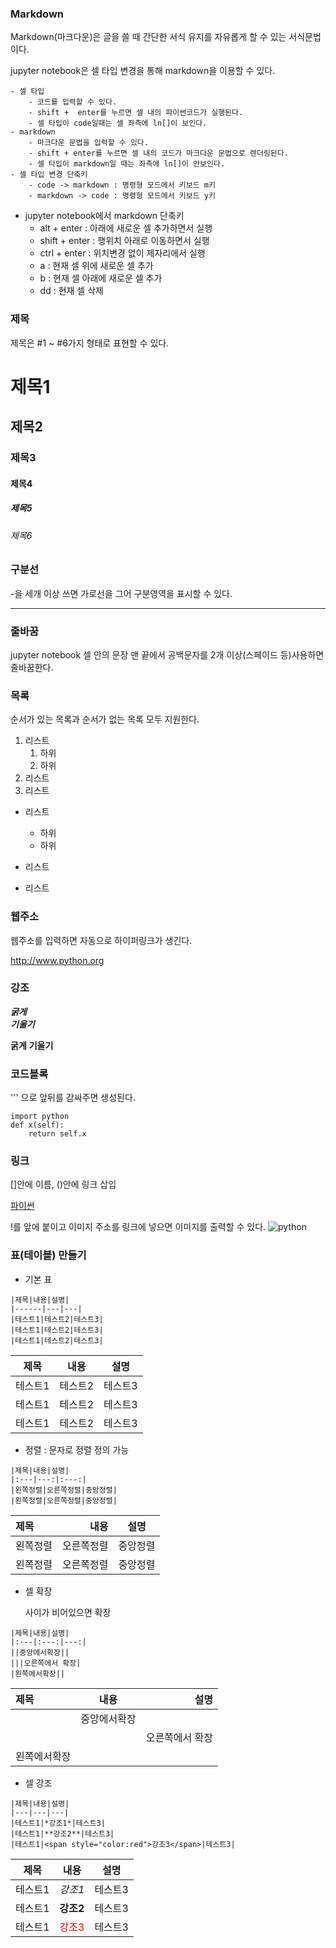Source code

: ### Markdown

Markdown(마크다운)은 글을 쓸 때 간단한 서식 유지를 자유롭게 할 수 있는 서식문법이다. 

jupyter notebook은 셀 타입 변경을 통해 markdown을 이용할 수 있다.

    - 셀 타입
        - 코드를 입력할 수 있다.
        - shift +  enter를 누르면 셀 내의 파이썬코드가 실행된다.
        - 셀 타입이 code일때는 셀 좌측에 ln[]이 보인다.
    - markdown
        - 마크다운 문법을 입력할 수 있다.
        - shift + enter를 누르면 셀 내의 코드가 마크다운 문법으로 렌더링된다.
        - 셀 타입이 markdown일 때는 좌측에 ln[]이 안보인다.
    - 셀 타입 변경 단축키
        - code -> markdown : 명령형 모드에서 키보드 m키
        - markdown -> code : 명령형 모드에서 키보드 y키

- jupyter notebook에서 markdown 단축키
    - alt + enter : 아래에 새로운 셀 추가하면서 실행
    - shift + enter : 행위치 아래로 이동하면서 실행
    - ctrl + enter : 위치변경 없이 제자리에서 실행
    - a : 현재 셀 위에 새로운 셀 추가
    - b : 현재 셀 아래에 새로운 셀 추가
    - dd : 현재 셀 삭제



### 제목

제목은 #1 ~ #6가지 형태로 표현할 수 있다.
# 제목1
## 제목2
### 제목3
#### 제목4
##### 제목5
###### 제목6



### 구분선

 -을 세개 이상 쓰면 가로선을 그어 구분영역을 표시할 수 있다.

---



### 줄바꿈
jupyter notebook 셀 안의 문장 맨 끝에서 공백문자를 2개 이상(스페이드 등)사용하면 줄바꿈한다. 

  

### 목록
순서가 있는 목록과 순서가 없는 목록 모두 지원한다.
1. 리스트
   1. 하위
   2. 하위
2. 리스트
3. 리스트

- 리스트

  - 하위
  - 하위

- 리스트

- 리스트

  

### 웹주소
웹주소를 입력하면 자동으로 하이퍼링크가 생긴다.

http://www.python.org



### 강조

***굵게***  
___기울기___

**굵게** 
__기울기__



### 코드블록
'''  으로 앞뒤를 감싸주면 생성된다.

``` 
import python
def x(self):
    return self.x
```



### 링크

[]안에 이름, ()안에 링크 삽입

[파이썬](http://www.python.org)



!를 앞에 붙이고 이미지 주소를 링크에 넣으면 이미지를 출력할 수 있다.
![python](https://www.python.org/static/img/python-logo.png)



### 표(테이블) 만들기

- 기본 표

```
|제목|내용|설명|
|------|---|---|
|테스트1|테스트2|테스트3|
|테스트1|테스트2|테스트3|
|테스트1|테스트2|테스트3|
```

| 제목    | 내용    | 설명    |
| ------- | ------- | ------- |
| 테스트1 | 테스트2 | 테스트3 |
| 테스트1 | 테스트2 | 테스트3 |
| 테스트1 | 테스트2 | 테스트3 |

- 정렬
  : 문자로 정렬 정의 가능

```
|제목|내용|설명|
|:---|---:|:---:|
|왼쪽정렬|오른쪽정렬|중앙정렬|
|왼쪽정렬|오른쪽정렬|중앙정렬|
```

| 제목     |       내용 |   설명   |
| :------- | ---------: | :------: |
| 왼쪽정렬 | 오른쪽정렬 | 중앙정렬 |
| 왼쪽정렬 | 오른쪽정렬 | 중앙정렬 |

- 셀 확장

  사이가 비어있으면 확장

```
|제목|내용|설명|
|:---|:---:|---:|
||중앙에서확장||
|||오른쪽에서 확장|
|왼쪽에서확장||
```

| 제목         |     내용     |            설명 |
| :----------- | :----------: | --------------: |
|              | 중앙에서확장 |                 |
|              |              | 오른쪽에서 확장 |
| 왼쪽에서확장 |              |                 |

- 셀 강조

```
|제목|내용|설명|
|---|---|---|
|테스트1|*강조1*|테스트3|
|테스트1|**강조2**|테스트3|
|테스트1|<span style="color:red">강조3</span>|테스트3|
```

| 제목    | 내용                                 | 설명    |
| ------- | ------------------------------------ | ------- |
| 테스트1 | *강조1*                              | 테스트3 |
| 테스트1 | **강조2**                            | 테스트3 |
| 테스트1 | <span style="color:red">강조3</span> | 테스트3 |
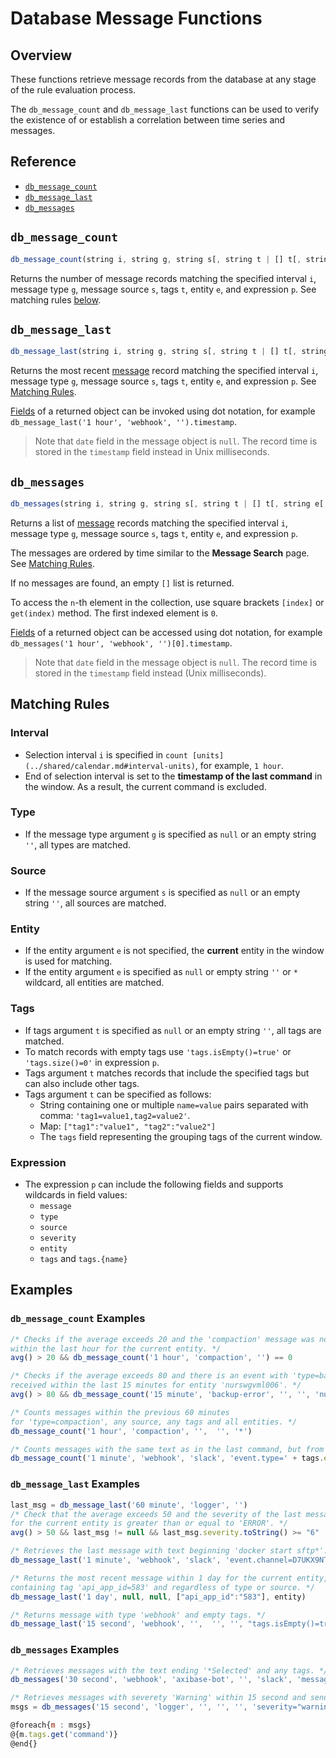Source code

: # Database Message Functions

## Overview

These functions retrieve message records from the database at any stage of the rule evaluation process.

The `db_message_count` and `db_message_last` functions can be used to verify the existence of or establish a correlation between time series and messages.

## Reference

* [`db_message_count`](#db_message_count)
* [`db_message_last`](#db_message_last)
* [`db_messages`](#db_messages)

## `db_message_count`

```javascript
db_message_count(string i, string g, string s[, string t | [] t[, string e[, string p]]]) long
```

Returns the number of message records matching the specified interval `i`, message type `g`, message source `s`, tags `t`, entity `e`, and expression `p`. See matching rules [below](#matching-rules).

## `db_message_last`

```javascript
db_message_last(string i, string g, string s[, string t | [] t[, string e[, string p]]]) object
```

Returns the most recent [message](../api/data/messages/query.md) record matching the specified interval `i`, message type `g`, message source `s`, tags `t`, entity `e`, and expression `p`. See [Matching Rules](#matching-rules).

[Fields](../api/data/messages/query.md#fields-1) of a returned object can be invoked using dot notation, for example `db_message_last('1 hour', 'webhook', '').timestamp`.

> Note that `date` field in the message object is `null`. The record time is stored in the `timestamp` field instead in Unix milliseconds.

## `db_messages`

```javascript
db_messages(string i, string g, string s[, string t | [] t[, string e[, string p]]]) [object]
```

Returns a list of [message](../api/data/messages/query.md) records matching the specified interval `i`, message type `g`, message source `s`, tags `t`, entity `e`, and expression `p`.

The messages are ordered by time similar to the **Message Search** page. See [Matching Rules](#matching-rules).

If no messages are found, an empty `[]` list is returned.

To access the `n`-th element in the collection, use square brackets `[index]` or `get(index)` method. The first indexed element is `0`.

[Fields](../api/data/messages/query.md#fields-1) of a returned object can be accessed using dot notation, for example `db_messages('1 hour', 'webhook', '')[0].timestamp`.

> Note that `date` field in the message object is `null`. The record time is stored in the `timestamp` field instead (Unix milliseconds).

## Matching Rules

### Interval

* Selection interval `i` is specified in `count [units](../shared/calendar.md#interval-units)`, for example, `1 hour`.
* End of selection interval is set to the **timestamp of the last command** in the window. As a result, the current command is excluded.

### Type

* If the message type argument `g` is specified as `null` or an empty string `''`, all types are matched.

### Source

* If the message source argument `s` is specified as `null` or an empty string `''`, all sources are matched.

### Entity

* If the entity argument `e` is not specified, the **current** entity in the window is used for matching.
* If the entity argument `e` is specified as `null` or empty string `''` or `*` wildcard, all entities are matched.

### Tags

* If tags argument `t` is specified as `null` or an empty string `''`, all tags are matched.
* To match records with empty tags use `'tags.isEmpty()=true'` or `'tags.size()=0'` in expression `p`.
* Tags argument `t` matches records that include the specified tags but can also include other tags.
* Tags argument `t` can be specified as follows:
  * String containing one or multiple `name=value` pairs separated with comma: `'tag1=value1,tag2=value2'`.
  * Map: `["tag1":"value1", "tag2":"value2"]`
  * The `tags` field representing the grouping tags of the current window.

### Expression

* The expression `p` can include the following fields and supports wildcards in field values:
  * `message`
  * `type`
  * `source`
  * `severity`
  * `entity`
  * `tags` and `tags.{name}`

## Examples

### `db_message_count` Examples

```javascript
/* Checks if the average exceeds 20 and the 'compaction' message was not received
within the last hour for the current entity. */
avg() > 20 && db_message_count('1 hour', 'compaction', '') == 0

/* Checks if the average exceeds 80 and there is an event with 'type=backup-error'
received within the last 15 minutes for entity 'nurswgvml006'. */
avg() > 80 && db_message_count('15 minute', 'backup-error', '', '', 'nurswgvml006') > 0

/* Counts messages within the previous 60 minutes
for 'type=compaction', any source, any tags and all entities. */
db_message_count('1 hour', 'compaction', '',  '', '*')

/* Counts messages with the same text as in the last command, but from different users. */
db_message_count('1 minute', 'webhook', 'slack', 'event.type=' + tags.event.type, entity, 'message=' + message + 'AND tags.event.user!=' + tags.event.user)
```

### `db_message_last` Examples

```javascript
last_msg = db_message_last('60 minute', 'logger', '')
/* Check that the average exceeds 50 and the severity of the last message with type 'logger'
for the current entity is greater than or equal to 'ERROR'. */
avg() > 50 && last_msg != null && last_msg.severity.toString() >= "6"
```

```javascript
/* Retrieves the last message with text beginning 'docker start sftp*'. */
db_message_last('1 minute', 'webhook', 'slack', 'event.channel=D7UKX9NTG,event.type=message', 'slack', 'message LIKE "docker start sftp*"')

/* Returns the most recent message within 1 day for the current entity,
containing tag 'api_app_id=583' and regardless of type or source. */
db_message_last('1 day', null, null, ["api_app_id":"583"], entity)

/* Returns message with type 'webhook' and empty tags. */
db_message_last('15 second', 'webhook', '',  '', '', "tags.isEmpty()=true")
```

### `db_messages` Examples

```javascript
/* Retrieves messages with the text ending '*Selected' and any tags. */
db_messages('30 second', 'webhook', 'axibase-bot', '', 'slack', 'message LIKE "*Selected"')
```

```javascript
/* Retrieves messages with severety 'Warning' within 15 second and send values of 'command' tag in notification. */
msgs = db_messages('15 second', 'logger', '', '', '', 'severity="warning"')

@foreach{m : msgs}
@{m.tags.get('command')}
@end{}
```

--

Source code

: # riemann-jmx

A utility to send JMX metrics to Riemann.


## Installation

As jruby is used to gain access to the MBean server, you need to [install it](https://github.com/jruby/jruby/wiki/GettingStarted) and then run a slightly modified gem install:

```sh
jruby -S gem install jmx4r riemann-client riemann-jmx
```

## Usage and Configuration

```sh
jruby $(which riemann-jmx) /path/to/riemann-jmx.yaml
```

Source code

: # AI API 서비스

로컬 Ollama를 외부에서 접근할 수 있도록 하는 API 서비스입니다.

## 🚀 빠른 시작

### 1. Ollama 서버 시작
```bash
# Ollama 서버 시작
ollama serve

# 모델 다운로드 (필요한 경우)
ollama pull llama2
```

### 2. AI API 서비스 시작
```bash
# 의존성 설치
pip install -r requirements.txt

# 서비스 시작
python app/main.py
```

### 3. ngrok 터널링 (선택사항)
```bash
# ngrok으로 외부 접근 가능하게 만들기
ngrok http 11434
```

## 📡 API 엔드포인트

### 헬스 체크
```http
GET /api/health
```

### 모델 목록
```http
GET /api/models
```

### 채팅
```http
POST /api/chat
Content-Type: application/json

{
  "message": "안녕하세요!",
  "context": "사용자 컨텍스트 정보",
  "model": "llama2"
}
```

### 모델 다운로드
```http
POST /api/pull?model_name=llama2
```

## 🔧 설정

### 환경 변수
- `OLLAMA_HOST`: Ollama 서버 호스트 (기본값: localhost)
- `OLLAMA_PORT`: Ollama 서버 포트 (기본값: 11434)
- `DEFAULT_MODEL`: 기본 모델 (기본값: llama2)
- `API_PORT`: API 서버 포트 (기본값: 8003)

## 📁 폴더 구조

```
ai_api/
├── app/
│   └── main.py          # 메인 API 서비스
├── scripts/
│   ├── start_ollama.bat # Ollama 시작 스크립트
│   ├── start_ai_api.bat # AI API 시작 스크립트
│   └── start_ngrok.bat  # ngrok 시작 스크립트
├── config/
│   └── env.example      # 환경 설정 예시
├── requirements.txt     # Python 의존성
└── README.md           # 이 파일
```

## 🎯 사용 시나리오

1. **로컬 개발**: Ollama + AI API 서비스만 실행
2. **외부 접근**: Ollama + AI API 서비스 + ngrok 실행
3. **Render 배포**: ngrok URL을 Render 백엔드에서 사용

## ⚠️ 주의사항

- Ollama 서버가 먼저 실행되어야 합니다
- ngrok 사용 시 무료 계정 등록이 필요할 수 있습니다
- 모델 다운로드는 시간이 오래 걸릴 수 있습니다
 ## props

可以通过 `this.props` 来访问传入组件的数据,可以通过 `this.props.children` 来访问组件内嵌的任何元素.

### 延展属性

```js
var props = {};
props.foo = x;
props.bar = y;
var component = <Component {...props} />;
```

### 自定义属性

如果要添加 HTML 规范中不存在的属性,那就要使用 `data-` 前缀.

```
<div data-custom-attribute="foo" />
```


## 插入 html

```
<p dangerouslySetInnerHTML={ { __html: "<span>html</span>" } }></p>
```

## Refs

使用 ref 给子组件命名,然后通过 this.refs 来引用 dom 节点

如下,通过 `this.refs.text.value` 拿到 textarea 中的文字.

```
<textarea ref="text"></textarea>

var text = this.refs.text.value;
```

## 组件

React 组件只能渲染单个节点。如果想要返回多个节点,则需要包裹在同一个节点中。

* WHAT TO DO
Note each line above that contains "severity" and copy it out.

* OUTPUT FOR THIS EXERCISE
  * `severity`
/* Check that the average exceeds 50 and the severity of the last message with type 'logger'
avg() > 50 && last_msg != null && last_msg.severity.toString() >= "6"
msgs = db_messages('15 second', 'logger', '', '', '', 'severity="warning"')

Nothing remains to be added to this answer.